The elements of trust (信用), affection or ganqing (感情) and esteem were keys to building good business relationships during their lifetime.

For that reason, guānxì is defined as the complex network of a closed system (关系) of relationships. This is the oil that has kept the China motor running.

Last week, when Prime Minister Datuk Seri Anwar Ibrahim (PMX) spoke about stamping out Ali Baba Culture for the greater good, he was referring to “the rent-seeking culture (which) had a negative impact on the economy”.
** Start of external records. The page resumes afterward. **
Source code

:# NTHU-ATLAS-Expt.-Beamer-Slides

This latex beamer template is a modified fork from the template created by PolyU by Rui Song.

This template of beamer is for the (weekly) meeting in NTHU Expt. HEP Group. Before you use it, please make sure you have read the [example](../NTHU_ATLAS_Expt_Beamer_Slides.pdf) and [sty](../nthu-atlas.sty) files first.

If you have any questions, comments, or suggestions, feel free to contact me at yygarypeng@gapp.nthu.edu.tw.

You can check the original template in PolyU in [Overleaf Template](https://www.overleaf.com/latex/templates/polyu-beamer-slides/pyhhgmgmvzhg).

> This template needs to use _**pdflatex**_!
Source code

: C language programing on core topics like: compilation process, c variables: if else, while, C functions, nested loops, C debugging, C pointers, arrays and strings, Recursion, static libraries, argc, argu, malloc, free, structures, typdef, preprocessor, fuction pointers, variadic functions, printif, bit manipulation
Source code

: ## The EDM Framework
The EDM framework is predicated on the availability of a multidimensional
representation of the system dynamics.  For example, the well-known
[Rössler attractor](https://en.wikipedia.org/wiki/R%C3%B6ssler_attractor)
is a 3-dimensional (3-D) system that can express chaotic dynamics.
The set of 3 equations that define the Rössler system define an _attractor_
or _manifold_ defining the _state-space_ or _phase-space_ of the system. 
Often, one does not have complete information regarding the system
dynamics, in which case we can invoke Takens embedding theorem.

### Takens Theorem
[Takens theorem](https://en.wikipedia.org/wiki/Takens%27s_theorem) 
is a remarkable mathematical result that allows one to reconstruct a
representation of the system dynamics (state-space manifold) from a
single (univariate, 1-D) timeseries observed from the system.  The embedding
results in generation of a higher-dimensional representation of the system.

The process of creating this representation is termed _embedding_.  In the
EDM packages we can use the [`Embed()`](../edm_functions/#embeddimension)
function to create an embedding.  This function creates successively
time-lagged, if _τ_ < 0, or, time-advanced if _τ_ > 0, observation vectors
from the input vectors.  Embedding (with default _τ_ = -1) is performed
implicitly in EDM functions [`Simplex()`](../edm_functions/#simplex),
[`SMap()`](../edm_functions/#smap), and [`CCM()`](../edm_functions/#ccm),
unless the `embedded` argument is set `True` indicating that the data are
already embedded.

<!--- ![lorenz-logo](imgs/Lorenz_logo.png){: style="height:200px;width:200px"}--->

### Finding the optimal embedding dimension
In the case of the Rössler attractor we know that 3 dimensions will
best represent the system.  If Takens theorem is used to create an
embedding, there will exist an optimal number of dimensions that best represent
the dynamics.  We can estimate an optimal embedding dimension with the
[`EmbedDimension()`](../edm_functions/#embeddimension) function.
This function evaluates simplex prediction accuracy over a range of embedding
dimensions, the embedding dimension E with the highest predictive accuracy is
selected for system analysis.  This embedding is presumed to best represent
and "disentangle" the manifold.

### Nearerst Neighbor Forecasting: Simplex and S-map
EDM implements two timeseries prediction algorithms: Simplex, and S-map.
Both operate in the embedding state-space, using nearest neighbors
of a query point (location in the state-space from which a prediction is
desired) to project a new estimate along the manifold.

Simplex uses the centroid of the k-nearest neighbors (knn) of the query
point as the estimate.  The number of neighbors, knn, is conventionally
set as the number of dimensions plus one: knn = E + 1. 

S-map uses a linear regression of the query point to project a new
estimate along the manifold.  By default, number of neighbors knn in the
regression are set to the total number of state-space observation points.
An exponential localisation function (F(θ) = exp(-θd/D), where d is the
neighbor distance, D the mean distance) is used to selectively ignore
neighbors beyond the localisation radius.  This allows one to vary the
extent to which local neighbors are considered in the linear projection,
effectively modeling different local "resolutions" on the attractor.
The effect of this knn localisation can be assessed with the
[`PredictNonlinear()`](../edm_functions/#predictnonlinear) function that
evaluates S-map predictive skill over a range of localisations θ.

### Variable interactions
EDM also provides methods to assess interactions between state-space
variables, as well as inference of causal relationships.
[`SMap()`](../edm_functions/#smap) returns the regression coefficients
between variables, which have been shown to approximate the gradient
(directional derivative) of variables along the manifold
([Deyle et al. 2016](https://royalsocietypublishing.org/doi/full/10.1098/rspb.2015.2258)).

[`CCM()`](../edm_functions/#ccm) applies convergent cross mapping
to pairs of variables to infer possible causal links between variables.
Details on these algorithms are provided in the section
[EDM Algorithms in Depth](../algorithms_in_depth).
What he meant was the hòumén (or backdoor) guānxì (门关系) which is simply an illegitimate demand for rent. In short, bribery, graft and corruption, something that no genuine Chinese businessman likes.

The hòumén guānxì has its roots in the way how the Chinese forefathers arrived in Malaya to slog day and night, lived a frugal life and sought to invest in businesses.

They became tin miners and farmers who needed to lease the land which belonged to the local Datuk. In those days, this was in the form of a rent which was a legitimate amount paid to the landowner before the entrepreneur could work on the land.

It is the opinion of this writer that whether consciously or unconsciously, former Prime Minister Tun Dr Mahathir Mohamad’s idea of ketuanan Melayu is derived from this rent seeking culture.

In the modern day context, however, such ‘rent seeking’ culture is no longer a legitimate form of payment but a blatant form of bribery that the country can do without in order for businesses to thrive.

The cost of bribery is huge – and often – it gets added to the cost of products sold in the market.

PMX understands this very well, and for the first time, we have a prime minister who seeks to dismantle the rent seeking culture. It takes more than one person achieve this long-term goal.

It takes two to tango

Chinese businessmen will always complain and blame the authorities for demanding a bribe, but in order for the country to come out of this ‘rent-seeking’ culture, the Chinese businessmen’s mindset must also change.

The Chinese businessmen have suffered enough. When they resort to the hòumén guānxì just to carry out their businesses, they still have to pay the taxes.

And what is worse is they are accused as corrupt by PAS leaders such as its president Tan Sri Hadi Awang and Kedah Menteri Besar Datuk Seri Muhammad Sanusi Md Nor.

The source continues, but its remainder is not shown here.